### Problem
A word-for-word copy of the data is what's wanted, with no pictures.

### Material for this exercise

---

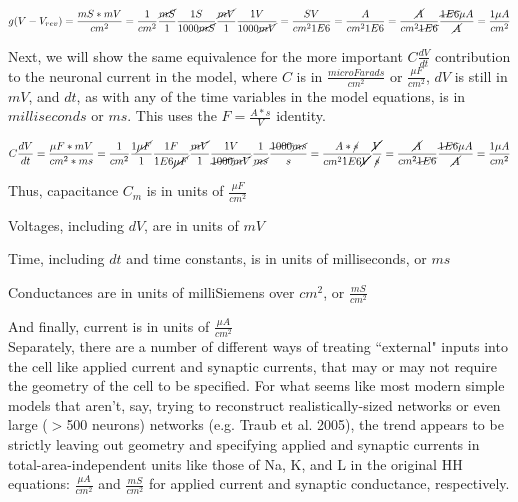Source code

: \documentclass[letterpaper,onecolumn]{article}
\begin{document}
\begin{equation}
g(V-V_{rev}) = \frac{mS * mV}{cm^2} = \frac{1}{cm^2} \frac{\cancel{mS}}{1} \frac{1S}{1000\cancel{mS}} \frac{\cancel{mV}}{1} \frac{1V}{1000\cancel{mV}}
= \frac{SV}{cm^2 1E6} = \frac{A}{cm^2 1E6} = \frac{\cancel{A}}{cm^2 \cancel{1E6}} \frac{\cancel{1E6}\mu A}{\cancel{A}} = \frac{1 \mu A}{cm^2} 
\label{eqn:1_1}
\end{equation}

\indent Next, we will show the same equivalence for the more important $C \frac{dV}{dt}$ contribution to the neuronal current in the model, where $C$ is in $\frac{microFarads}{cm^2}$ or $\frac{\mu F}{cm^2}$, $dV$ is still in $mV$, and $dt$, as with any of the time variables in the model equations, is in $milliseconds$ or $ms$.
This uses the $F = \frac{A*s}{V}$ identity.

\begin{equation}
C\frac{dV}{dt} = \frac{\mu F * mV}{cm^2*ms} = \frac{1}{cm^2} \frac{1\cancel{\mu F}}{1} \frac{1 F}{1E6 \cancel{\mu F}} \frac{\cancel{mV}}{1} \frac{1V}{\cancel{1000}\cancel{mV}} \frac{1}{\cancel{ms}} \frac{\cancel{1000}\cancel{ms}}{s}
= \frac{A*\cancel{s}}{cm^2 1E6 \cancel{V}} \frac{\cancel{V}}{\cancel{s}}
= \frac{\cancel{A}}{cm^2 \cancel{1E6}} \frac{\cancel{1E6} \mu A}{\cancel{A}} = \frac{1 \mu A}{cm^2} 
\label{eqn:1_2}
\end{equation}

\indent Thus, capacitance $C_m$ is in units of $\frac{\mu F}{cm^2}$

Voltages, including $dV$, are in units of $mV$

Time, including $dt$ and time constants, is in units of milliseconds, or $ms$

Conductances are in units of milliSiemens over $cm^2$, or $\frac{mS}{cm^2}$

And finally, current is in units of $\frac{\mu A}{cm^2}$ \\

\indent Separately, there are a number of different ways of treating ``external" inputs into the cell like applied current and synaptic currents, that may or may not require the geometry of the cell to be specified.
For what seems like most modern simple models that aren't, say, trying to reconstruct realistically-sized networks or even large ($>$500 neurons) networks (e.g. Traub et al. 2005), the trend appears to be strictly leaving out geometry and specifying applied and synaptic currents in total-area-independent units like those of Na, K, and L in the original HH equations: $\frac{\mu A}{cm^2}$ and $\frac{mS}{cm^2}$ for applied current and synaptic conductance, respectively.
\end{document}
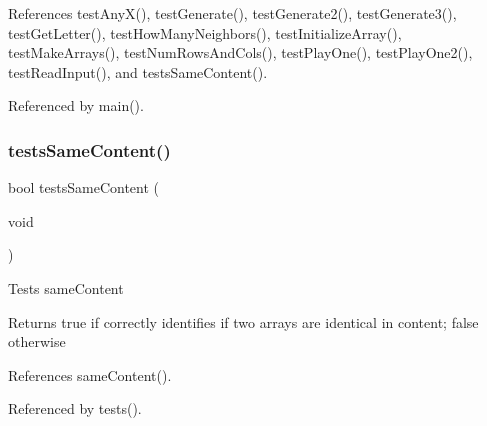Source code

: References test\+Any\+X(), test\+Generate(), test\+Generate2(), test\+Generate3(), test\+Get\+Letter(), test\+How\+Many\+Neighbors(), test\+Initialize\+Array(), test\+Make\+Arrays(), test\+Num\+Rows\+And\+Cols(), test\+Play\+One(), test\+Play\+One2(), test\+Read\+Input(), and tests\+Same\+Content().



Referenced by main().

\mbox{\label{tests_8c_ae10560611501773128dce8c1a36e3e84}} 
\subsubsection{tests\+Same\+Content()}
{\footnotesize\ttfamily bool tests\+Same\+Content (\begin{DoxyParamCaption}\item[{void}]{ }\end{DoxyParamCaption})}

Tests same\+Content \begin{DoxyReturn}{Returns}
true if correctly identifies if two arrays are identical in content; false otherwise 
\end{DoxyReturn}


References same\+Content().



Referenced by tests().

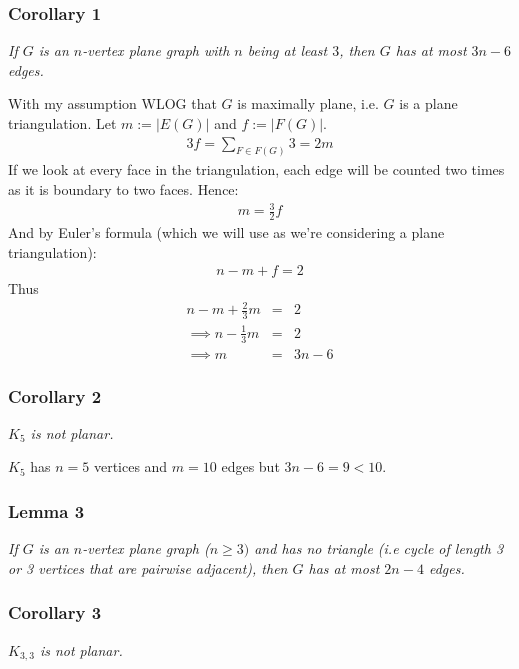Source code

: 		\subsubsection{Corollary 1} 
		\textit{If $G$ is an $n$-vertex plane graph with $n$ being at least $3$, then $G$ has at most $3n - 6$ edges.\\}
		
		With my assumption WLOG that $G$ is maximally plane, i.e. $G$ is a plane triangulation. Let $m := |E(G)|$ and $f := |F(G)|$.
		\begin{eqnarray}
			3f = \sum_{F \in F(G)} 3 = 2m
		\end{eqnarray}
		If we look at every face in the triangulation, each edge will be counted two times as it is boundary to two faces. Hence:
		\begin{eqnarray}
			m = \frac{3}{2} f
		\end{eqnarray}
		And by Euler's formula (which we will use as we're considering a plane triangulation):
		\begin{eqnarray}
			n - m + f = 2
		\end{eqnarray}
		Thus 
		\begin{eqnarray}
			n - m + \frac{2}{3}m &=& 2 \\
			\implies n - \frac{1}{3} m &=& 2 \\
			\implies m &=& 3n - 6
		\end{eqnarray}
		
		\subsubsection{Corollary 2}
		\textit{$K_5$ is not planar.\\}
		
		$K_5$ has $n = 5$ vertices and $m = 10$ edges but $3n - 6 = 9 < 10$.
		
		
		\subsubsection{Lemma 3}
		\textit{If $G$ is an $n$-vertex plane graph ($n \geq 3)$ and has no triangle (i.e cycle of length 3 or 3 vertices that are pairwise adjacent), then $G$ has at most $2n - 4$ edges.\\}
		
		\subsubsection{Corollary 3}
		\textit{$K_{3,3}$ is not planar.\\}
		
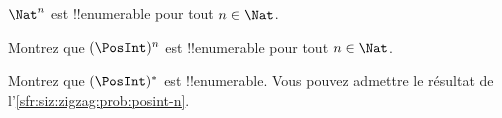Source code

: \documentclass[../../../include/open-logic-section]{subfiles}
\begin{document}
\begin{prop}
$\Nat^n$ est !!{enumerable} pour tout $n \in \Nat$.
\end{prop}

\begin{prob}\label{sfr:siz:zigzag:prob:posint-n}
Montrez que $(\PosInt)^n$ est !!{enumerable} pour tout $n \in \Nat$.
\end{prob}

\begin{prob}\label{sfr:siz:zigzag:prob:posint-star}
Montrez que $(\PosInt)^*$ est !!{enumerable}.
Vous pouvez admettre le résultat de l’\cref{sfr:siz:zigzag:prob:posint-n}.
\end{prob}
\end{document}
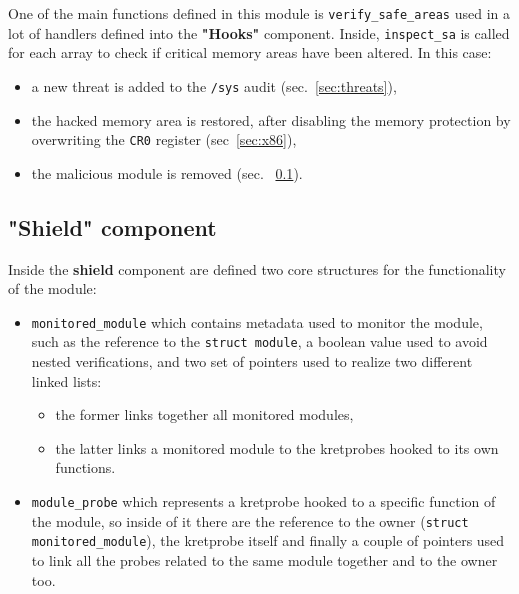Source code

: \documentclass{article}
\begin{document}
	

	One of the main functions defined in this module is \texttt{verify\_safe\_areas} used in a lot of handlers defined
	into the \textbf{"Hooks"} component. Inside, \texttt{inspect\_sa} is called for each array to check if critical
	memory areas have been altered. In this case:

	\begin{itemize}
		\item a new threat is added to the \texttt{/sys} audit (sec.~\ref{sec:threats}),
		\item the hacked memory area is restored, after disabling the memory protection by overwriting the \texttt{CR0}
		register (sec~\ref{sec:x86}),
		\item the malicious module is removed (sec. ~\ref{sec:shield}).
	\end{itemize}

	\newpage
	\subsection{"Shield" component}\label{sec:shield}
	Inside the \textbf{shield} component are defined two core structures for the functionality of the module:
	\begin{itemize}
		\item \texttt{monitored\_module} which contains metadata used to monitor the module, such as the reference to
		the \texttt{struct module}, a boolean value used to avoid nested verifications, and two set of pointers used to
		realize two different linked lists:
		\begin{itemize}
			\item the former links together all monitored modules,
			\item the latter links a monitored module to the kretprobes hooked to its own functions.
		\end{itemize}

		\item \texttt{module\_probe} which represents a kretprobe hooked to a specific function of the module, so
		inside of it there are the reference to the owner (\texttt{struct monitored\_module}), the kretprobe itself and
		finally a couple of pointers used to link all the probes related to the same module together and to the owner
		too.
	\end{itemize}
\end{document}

---

### Your response
Source code

: \documentclass[letterpaper,onecolumn]{article}
\begin{document}
\begin{equation}
g(V-V_{rev}) = \frac{mS * mV}{cm^2} = \frac{1}{cm^2} \frac{\cancel{mS}}{1} \frac{1S}{1000\cancel{mS}} \frac{\cancel{mV}}{1} \frac{1V}{1000\cancel{mV}}
= \frac{SV}{cm^2 1E6} = \frac{A}{cm^2 1E6} = \frac{\cancel{A}}{cm^2 \cancel{1E6}} \frac{\cancel{1E6}\mu A}{\cancel{A}} = \frac{1 \mu A}{cm^2} 
\label{eqn:1_1}
\end{equation}

\indent Next, we will show the same equivalence for the more important $C \frac{dV}{dt}$ contribution to the neuronal current in the model, where $C$ is in $\frac{microFarads}{cm^2}$ or $\frac{\mu F}{cm^2}$, $dV$ is still in $mV$, and $dt$, as with any of the time variables in the model equations, is in $milliseconds$ or $ms$.
This uses the $F = \frac{A*s}{V}$ identity.

\begin{equation}
C\frac{dV}{dt} = \frac{\mu F * mV}{cm^2*ms} = \frac{1}{cm^2} \frac{1\cancel{\mu F}}{1} \frac{1 F}{1E6 \cancel{\mu F}} \frac{\cancel{mV}}{1} \frac{1V}{\cancel{1000}\cancel{mV}} \frac{1}{\cancel{ms}} \frac{\cancel{1000}\cancel{ms}}{s}
= \frac{A*\cancel{s}}{cm^2 1E6 \cancel{V}} \frac{\cancel{V}}{\cancel{s}}
= \frac{\cancel{A}}{cm^2 \cancel{1E6}} \frac{\cancel{1E6} \mu A}{\cancel{A}} = \frac{1 \mu A}{cm^2} 
\label{eqn:1_2}
\end{equation}

\indent Thus, capacitance $C_m$ is in units of $\frac{\mu F}{cm^2}$

Voltages, including $dV$, are in units of $mV$

Time, including $dt$ and time constants, is in units of milliseconds, or $ms$

Conductances are in units of milliSiemens over $cm^2$, or $\frac{mS}{cm^2}$

And finally, current is in units of $\frac{\mu A}{cm^2}$ \\

\indent Separately, there are a number of different ways of treating ``external" inputs into the cell like applied current and synaptic currents, that may or may not require the geometry of the cell to be specified.
For what seems like most modern simple models that aren't, say, trying to reconstruct realistically-sized networks or even large ($>$500 neurons) networks (e.g. Traub et al. 2005), the trend appears to be strictly leaving out geometry and specifying applied and synaptic currents in total-area-independent units like those of Na, K, and L in the original HH equations: $\frac{\mu A}{cm^2}$ and $\frac{mS}{cm^2}$ for applied current and synaptic conductance, respectively.
\end{document}
Source code

: References test\+Any\+X(), test\+Generate(), test\+Generate2(), test\+Generate3(), test\+Get\+Letter(), test\+How\+Many\+Neighbors(), test\+Initialize\+Array(), test\+Make\+Arrays(), test\+Num\+Rows\+And\+Cols(), test\+Play\+One(), test\+Play\+One2(), test\+Read\+Input(), and tests\+Same\+Content().



Referenced by main().

\mbox{\label{tests_8c_ae10560611501773128dce8c1a36e3e84}} 
\subsubsection{tests\+Same\+Content()}
{\footnotesize\ttfamily bool tests\+Same\+Content (\begin{DoxyParamCaption}\item[{void}]{ }\end{DoxyParamCaption})}

Tests same\+Content \begin{DoxyReturn}{Returns}
true if correctly identifies if two arrays are identical in content; false otherwise 
\end{DoxyReturn}


References same\+Content().



Referenced by tests().

Source code

: 		\subsubsection{Corollary 1} 
		\textit{If $G$ is an $n$-vertex plane graph with $n$ being at least $3$, then $G$ has at most $3n - 6$ edges.\\}
		
		With my assumption WLOG that $G$ is maximally plane, i.e. $G$ is a plane triangulation. Let $m := |E(G)|$ and $f := |F(G)|$.
		\begin{eqnarray}
			3f = \sum_{F \in F(G)} 3 = 2m
		\end{eqnarray}
		If we look at every face in the triangulation, each edge will be counted two times as it is boundary to two faces. Hence:
		\begin{eqnarray}
			m = \frac{3}{2} f
		\end{eqnarray}
		And by Euler's formula (which we will use as we're considering a plane triangulation):
		\begin{eqnarray}
			n - m + f = 2
		\end{eqnarray}
		Thus 
		\begin{eqnarray}
			n - m + \frac{2}{3}m &=& 2 \\
			\implies n - \frac{1}{3} m &=& 2 \\
			\implies m &=& 3n - 6
		\end{eqnarray}
		
		\subsubsection{Corollary 2}
		\textit{$K_5$ is not planar.\\}
		
		$K_5$ has $n = 5$ vertices and $m = 10$ edges but $3n - 6 = 9 < 10$.
		
		
		\subsubsection{Lemma 3}
		\textit{If $G$ is an $n$-vertex plane graph ($n \geq 3)$ and has no triangle (i.e cycle of length 3 or 3 vertices that are pairwise adjacent), then $G$ has at most $2n - 4$ edges.\\}
		
		\subsubsection{Corollary 3}
		\textit{$K_{3,3}$ is not planar.\\}
		
Source code

: \documentclass[../../../include/open-logic-section]{subfiles}
\begin{document}
\begin{prop}
$\Nat^n$ est !!{enumerable} pour tout $n \in \Nat$.
\end{prop}

\begin{prob}\label{sfr:siz:zigzag:prob:posint-n}
Montrez que $(\PosInt)^n$ est !!{enumerable} pour tout $n \in \Nat$.
\end{prob}

\begin{prob}\label{sfr:siz:zigzag:prob:posint-star}
Montrez que $(\PosInt)^*$ est !!{enumerable}.
Vous pouvez admettre le résultat de l’\cref{sfr:siz:zigzag:prob:posint-n}.
\end{prob}
\end{document}
Source code

: \documentclass{article}
\begin{document}
	

	One of the main functions defined in this module is \texttt{verify\_safe\_areas} used in a lot of handlers defined
	into the \textbf{"Hooks"} component. Inside, \texttt{inspect\_sa} is called for each array to check if critical
	memory areas have been altered. In this case:

	\begin{itemize}
		\item a new threat is added to the \texttt{/sys} audit (sec.~\ref{sec:threats}),
		\item the hacked memory area is restored, after disabling the memory protection by overwriting the \texttt{CR0}
		register (sec~\ref{sec:x86}),
		\item the malicious module is removed (sec. ~\ref{sec:shield}).
	\end{itemize}

	\newpage
	\subsection{"Shield" component}\label{sec:shield}
	Inside the \textbf{shield} component are defined two core structures for the functionality of the module:
	\begin{itemize}
		\item \texttt{monitored\_module} which contains metadata used to monitor the module, such as the reference to
		the \texttt{struct module}, a boolean value used to avoid nested verifications, and two set of pointers used to
		realize two different linked lists:
		\begin{itemize}
			\item the former links together all monitored modules,
			\item the latter links a monitored module to the kretprobes hooked to its own functions.
		\end{itemize}

		\item \texttt{module\_probe} which represents a kretprobe hooked to a specific function of the module, so
		inside of it there are the reference to the owner (\texttt{struct monitored\_module}), the kretprobe itself and
		finally a couple of pointers used to link all the probes related to the same module together and to the owner
		too.
	\end{itemize}
\end{document}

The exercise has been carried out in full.